» What the exercise asks
Any image found in the entries is to be skipped; the rest is returned word for word.

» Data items
● ● ● ● ● ● ●
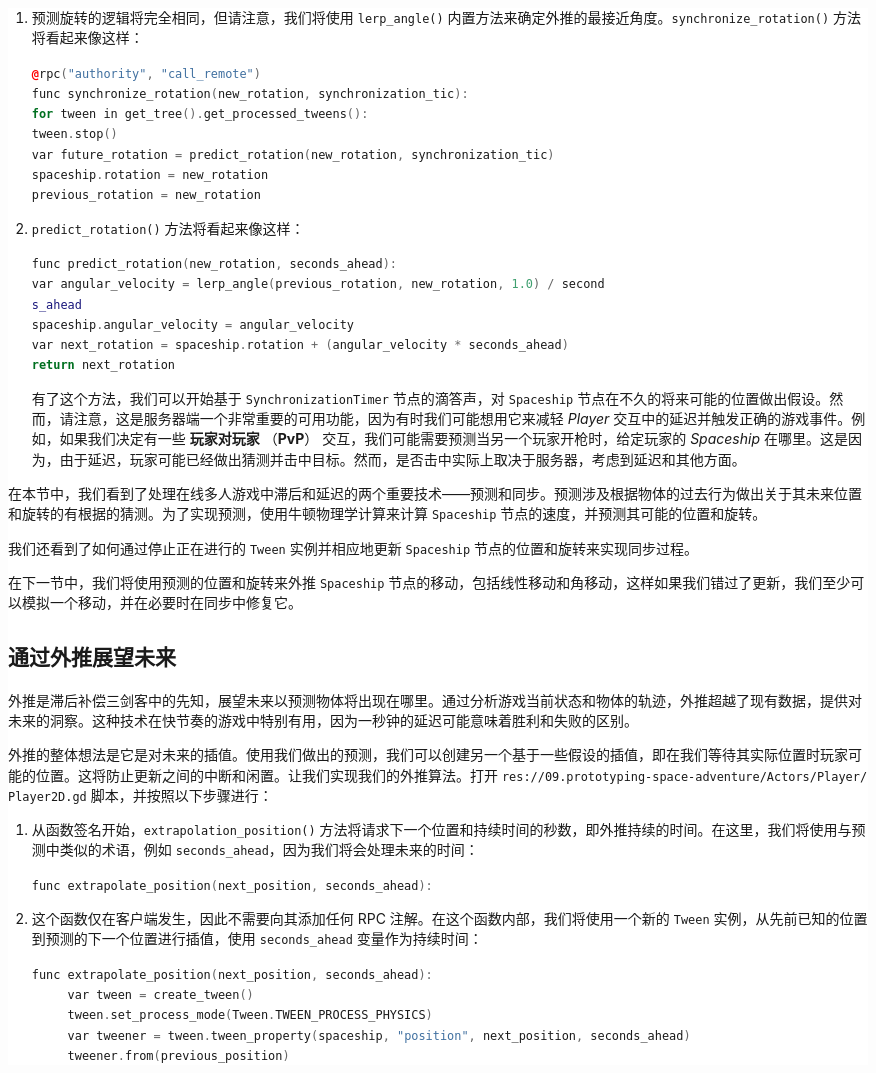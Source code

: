 1.  预测旋转的逻辑将完全相同，但请注意，我们将使用 `lerp_angle()` 内置方法来确定外推的最接近角度。`synchronize_rotation()` 方法将看起来像这样：

    ```cpp
    @rpc("authority", "call_remote")
    func synchronize_rotation(new_rotation, synchronization_tic):
    for tween in get_tree().get_processed_tweens():
    tween.stop()
    var future_rotation = predict_rotation(new_rotation, synchronization_tic)
    spaceship.rotation = new_rotation
    previous_rotation = new_rotation
    ```

1.  `predict_rotation()` 方法将看起来像这样：

    ```cpp
    func predict_rotation(new_rotation, seconds_ahead):
    var angular_velocity = lerp_angle(previous_rotation, new_rotation, 1.0) / second
    s_ahead
    spaceship.angular_velocity = angular_velocity
    var next_rotation = spaceship.rotation + (angular_velocity * seconds_ahead)
    return next_rotation
    ```

    有了这个方法，我们可以开始基于 `SynchronizationTimer` 节点的滴答声，对 `Spaceship` 节点在不久的将来可能的位置做出假设。然而，请注意，这是服务器端一个非常重要的可用功能，因为有时我们可能想用它来减轻 *Player* 交互中的延迟并触发正确的游戏事件。例如，如果我们决定有一些 **玩家对玩家** （**PvP**） 交互，我们可能需要预测当另一个玩家开枪时，给定玩家的 *Spaceship* 在哪里。这是因为，由于延迟，玩家可能已经做出猜测并击中目标。然而，是否击中实际上取决于服务器，考虑到延迟和其他方面。

在本节中，我们看到了处理在线多人游戏中滞后和延迟的两个重要技术——预测和同步。预测涉及根据物体的过去行为做出关于其未来位置和旋转的有根据的猜测。为了实现预测，使用牛顿物理学计算来计算 `Spaceship` 节点的速度，并预测其可能的位置和旋转。

我们还看到了如何通过停止正在进行的 `Tween` 实例并相应地更新 `Spaceship` 节点的位置和旋转来实现同步过程。

在下一节中，我们将使用预测的位置和旋转来外推 `Spaceship` 节点的移动，包括线性移动和角移动，这样如果我们错过了更新，我们至少可以模拟一个移动，并在必要时在同步中修复它。

## 通过外推展望未来

外推是滞后补偿三剑客中的先知，展望未来以预测物体将出现在哪里。通过分析游戏当前状态和物体的轨迹，外推超越了现有数据，提供对未来的洞察。这种技术在快节奏的游戏中特别有用，因为一秒钟的延迟可能意味着胜利和失败的区别。

外推的整体想法是它是对未来的插值。使用我们做出的预测，我们可以创建另一个基于一些假设的插值，即在我们等待其实际位置时玩家可能的位置。这将防止更新之间的中断和闲置。让我们实现我们的外推算法。打开 `res://09.prototyping-space-adventure/Actors/Player/Player2D.gd` 脚本，并按照以下步骤进行：

1.  从函数签名开始，`extrapolation_position()` 方法将请求下一个位置和持续时间的秒数，即外推持续的时间。在这里，我们将使用与预测中类似的术语，例如 `seconds_ahead`，因为我们将会处理未来的时间：

    ```cpp
    func extrapolate_position(next_position, seconds_ahead):
    ```

1.  这个函数仅在客户端发生，因此不需要向其添加任何 RPC 注解。在这个函数内部，我们将使用一个新的 `Tween` 实例，从先前已知的位置到预测的下一个位置进行插值，使用 `seconds_ahead` 变量作为持续时间：

    ```cpp
    func extrapolate_position(next_position, seconds_ahead):
         var tween = create_tween()
         tween.set_process_mode(Tween.TWEEN_PROCESS_PHYSICS)
         var tweener = tween.tween_property(spaceship, "position", next_position, seconds_ahead)
         tweener.from(previous_position)
    ```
● ● ● ● ● ● ●
» Solution for this problem
Source code

: 1.  预测旋转的逻辑将完全相同，但请注意，我们将使用 `lerp_angle()` 内置方法来确定外推的最接近角度。`synchronize_rotation()` 方法将看起来像这样：

    ```cpp
    @rpc("authority", "call_remote")
    func synchronize_rotation(new_rotation, synchronization_tic):
    for tween in get_tree().get_processed_tweens():
    tween.stop()
    var future_rotation = predict_rotation(new_rotation, synchronization_tic)
    spaceship.rotation = new_rotation
    previous_rotation = new_rotation
    ```

1.  `predict_rotation()` 方法将看起来像这样：

    ```cpp
    func predict_rotation(new_rotation, seconds_ahead):
    var angular_velocity = lerp_angle(previous_rotation, new_rotation, 1.0) / second
    s_ahead
    spaceship.angular_velocity = angular_velocity
    var next_rotation = spaceship.rotation + (angular_velocity * seconds_ahead)
    return next_rotation
    ```

    有了这个方法，我们可以开始基于 `SynchronizationTimer` 节点的滴答声，对 `Spaceship` 节点在不久的将来可能的位置做出假设。然而，请注意，这是服务器端一个非常重要的可用功能，因为有时我们可能想用它来减轻 *Player* 交互中的延迟并触发正确的游戏事件。例如，如果我们决定有一些 **玩家对玩家** （**PvP**） 交互，我们可能需要预测当另一个玩家开枪时，给定玩家的 *Spaceship* 在哪里。这是因为，由于延迟，玩家可能已经做出猜测并击中目标。然而，是否击中实际上取决于服务器，考虑到延迟和其他方面。

在本节中，我们看到了处理在线多人游戏中滞后和延迟的两个重要技术——预测和同步。预测涉及根据物体的过去行为做出关于其未来位置和旋转的有根据的猜测。为了实现预测，使用牛顿物理学计算来计算 `Spaceship` 节点的速度，并预测其可能的位置和旋转。

我们还看到了如何通过停止正在进行的 `Tween` 实例并相应地更新 `Spaceship` 节点的位置和旋转来实现同步过程。

在下一节中，我们将使用预测的位置和旋转来外推 `Spaceship` 节点的移动，包括线性移动和角移动，这样如果我们错过了更新，我们至少可以模拟一个移动，并在必要时在同步中修复它。

## 通过外推展望未来

外推是滞后补偿三剑客中的先知，展望未来以预测物体将出现在哪里。通过分析游戏当前状态和物体的轨迹，外推超越了现有数据，提供对未来的洞察。这种技术在快节奏的游戏中特别有用，因为一秒钟的延迟可能意味着胜利和失败的区别。

外推的整体想法是它是对未来的插值。使用我们做出的预测，我们可以创建另一个基于一些假设的插值，即在我们等待其实际位置时玩家可能的位置。这将防止更新之间的中断和闲置。让我们实现我们的外推算法。打开 `res://09.prototyping-space-adventure/Actors/Player/Player2D.gd` 脚本，并按照以下步骤进行：

1.  从函数签名开始，`extrapolation_position()` 方法将请求下一个位置和持续时间的秒数，即外推持续的时间。在这里，我们将使用与预测中类似的术语，例如 `seconds_ahead`，因为我们将会处理未来的时间：

    ```cpp
    func extrapolate_position(next_position, seconds_ahead):
    ```

1.  这个函数仅在客户端发生，因此不需要向其添加任何 RPC 注解。在这个函数内部，我们将使用一个新的 `Tween` 实例，从先前已知的位置到预测的下一个位置进行插值，使用 `seconds_ahead` 变量作为持续时间：

    ```cpp
    func extrapolate_position(next_position, seconds_ahead):
         var tween = create_tween()
         tween.set_process_mode(Tween.TWEEN_PROCESS_PHYSICS)
         var tweener = tween.tween_property(spaceship, "position", next_position, seconds_ahead)
         tweener.from(previous_position)
    ```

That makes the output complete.